> **Exercise details**
Using the records below, copy every line that holds the string "positive".

....

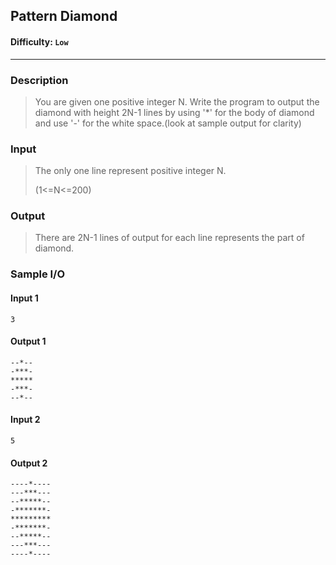 ## Pattern Diamond

#### Difficulty: `Low`

- - -

### Description

>  You are given one positive integer N. Write the program to output the diamond with height 2N-1 lines by using '*' for the body of diamond and use '-' for the white space.(look at sample output for clarity) 

### Input

>The only one line represent positive integer N.
>
>(1<=N<=200)

### Output

>  There are 2N-1 lines of output for each line represents the part of diamond. 

### Sample I/O

#### Input 1

```
3
```

#### Output 1

```
--*--
-***-
*****
-***-
--*--
```



#### Input 2

```
5
```

#### Output 2

```
----*----
---***---
--*****--
-*******-
*********
-*******-
--*****--
---***---
----*----
```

....

> **Answer to the exercise**
>  You are given one positive integer N. Write the program to output the diamond with height 2N-1 lines by using '*' for the body of diamond and use '-' for the white space.(look at sample output for clarity) 
>The only one line represent positive integer N.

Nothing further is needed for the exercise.